[MATERIAL SHOWN — start]

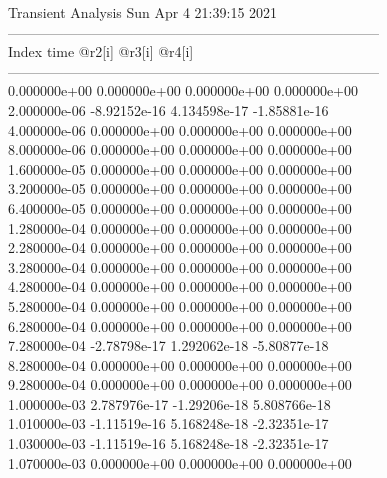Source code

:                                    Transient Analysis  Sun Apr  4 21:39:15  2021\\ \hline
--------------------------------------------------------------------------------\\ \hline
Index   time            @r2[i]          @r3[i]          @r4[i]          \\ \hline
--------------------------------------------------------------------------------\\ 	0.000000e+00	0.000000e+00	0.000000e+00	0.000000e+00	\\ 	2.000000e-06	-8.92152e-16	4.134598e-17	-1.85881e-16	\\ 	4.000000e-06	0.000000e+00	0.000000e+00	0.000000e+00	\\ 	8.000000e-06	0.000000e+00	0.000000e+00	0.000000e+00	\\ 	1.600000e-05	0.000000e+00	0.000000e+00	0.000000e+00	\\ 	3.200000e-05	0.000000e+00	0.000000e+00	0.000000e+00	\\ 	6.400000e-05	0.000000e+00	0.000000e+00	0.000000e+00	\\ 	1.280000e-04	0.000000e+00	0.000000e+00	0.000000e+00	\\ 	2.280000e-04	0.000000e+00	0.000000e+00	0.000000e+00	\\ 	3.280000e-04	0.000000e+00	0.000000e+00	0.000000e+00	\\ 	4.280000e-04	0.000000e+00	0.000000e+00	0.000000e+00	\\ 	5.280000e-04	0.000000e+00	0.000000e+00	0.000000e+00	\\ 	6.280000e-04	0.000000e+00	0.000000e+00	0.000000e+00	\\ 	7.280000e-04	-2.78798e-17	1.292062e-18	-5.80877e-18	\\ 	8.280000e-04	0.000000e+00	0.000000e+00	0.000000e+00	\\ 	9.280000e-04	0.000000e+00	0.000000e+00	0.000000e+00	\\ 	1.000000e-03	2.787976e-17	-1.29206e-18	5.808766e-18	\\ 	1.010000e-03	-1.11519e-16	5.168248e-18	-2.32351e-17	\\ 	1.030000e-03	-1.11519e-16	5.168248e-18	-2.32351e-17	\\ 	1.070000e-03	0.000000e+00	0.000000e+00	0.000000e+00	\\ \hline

[MATERIAL SHOWN — finish]

INSTRUCTIONS TO FOLLOW | Display each line of the data where "hline" occurs.

SOLVED PROBLEM |
:                                    Transient Analysis  Sun Apr  4 21:39:15  2021\\ \hline
--------------------------------------------------------------------------------\\ \hline
Index   time            @r2[i]          @r3[i]          @r4[i]          \\ \hline
--------------------------------------------------------------------------------\\ 	0.000000e+00	0.000000e+00	0.000000e+00	0.000000e+00	\\ 	2.000000e-06	-8.92152e-16	4.134598e-17	-1.85881e-16	\\ 	4.000000e-06	0.000000e+00	0.000000e+00	0.000000e+00	\\ 	8.000000e-06	0.000000e+00	0.000000e+00	0.000000e+00	\\ 	1.600000e-05	0.000000e+00	0.000000e+00	0.000000e+00	\\ 	3.200000e-05	0.000000e+00	0.000000e+00	0.000000e+00	\\ 	6.400000e-05	0.000000e+00	0.000000e+00	0.000000e+00	\\ 	1.280000e-04	0.000000e+00	0.000000e+00	0.000000e+00	\\ 	2.280000e-04	0.000000e+00	0.000000e+00	0.000000e+00	\\ 	3.280000e-04	0.000000e+00	0.000000e+00	0.000000e+00	\\ 	4.280000e-04	0.000000e+00	0.000000e+00	0.000000e+00	\\ 	5.280000e-04	0.000000e+00	0.000000e+00	0.000000e+00	\\ 	6.280000e-04	0.000000e+00	0.000000e+00	0.000000e+00	\\ 	7.280000e-04	-2.78798e-17	1.292062e-18	-5.80877e-18	\\ 	8.280000e-04	0.000000e+00	0.000000e+00	0.000000e+00	\\ 	9.280000e-04	0.000000e+00	0.000000e+00	0.000000e+00	\\ 	1.000000e-03	2.787976e-17	-1.29206e-18	5.808766e-18	\\ 	1.010000e-03	-1.11519e-16	5.168248e-18	-2.32351e-17	\\ 	1.030000e-03	-1.11519e-16	5.168248e-18	-2.32351e-17	\\ 	1.070000e-03	0.000000e+00	0.000000e+00	0.000000e+00	\\ \hline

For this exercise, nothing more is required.